Wilson was joined on his tour of Brown County by Ohio Valley Regional Development Commission Executive Director John Hemmings and OVRDC Economic Development Specialist Jessica Purdon.
The OVRDC is one of four agencies that works with the GOA to distribute grant funding to municipalities, businesses or counties for projects. The OVRDC works with Adams, Brown, Clermont, Fayette, Gallia, Highland, Jackson, Lawrence, Pike, Ross, Scioto and Vinton counties.
“Ohio is the only state of the 13 national Appalachian states that has state funding,” Wilson said. “We have about $3.5 million in state funding and then we put about $3.5 million in federal funding, knock on wood, we’ve been able to have stable funding which allows us with confidence to go out and look at projects and opportunities, and how to invest in our Appalachian region.”

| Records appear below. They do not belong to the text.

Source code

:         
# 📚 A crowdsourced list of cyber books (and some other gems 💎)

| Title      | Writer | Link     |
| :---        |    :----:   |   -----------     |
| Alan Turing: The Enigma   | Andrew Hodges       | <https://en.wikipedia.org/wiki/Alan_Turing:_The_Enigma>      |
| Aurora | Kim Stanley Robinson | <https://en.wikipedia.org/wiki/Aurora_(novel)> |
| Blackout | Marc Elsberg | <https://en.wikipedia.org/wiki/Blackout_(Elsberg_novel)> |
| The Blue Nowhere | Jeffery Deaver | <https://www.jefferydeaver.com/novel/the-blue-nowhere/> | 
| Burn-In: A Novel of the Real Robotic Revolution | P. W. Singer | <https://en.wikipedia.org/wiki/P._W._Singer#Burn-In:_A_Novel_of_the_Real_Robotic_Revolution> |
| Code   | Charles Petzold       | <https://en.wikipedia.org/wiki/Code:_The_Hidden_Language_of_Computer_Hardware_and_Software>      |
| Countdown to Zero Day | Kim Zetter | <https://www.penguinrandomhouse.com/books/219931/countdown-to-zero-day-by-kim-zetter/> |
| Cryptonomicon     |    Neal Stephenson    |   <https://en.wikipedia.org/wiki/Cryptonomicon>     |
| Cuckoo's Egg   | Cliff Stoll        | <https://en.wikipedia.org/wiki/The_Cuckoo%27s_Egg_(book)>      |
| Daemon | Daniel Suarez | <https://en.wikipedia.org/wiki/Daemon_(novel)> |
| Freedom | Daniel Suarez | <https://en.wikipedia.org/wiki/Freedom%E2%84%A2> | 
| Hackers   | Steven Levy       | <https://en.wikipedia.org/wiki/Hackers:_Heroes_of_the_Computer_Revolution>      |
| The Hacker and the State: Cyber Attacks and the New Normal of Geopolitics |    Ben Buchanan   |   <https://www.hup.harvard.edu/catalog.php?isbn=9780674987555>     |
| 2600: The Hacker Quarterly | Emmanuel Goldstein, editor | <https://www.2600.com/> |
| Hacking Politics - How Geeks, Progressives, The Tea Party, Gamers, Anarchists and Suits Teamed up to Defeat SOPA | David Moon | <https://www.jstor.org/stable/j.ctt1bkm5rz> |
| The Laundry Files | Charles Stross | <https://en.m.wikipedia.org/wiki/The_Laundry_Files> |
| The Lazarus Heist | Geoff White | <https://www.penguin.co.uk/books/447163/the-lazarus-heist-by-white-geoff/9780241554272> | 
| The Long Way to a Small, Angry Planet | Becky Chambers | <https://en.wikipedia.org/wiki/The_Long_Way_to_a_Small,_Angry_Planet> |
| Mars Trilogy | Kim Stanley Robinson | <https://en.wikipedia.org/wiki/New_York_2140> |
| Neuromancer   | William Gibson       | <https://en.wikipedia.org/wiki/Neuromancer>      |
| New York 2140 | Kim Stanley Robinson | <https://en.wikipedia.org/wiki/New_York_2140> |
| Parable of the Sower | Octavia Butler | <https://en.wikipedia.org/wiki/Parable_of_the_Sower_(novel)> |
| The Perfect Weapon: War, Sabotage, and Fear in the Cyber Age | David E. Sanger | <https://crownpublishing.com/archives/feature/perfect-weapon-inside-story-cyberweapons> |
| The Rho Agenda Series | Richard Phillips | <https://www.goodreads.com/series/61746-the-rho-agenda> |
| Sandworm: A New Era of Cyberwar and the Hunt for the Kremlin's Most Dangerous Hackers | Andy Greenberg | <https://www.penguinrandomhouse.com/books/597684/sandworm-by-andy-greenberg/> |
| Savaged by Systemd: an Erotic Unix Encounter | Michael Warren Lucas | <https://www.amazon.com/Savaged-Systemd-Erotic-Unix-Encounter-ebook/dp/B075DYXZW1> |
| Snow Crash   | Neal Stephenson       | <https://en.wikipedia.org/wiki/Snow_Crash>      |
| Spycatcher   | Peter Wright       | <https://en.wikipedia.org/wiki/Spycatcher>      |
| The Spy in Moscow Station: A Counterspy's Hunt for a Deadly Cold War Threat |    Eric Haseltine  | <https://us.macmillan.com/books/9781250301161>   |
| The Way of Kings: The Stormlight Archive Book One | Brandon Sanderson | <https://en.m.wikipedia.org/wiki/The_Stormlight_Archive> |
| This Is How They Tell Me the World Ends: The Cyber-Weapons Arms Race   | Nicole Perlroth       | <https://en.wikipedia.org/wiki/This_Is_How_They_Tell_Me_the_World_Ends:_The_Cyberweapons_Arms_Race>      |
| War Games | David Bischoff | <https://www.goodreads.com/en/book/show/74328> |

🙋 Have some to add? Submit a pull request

Wilson said he’d like to hear feedback from the local communities and counties about what projects they’re pursuing and then working from there to see how the GOA and other agencies can facilitate those projects, as opposed to Wilson’s office requiring the projects to have to meet certain specific guidelines that could scupper some small-town opportunities.
“What I like to think is that I don’t come down here to tell people what to do. What I do is I come down and visit and ask people, ‘What are their priorities?’, or ‘What is most important to the people of Brown County’,” Wilson said.
The process to receive funding in Brown County is as follows: An organization or municipality will submit a project to the OVRDC caucus. The caucus will then discuss the project and eventually rate the their top three selections.
Then, the OVRDC will take those top three and take them to Columbus, where they’ll meet with the GOA staff, and then they’ll all discuss the best way to fund the projects and how much funding to provide.
“We’ll be having that priority meeting to say to John (Hemmings) and his team, ‘What is the highest priority in your region, and how can we fund that properly?’,” Wilson said.
“A government shouldn’t tell people what they need to do. What they need to do is be responsive to what the community wants to do,” Wilson said. “Our challenge is to make sure that we’re using that money wisely and making the best impact that we can.”
Following Wilson’s stop in Georgetown, he toured Ripley and visited the John Rankin home, before visiting Mt. Orab on Friday, July 10.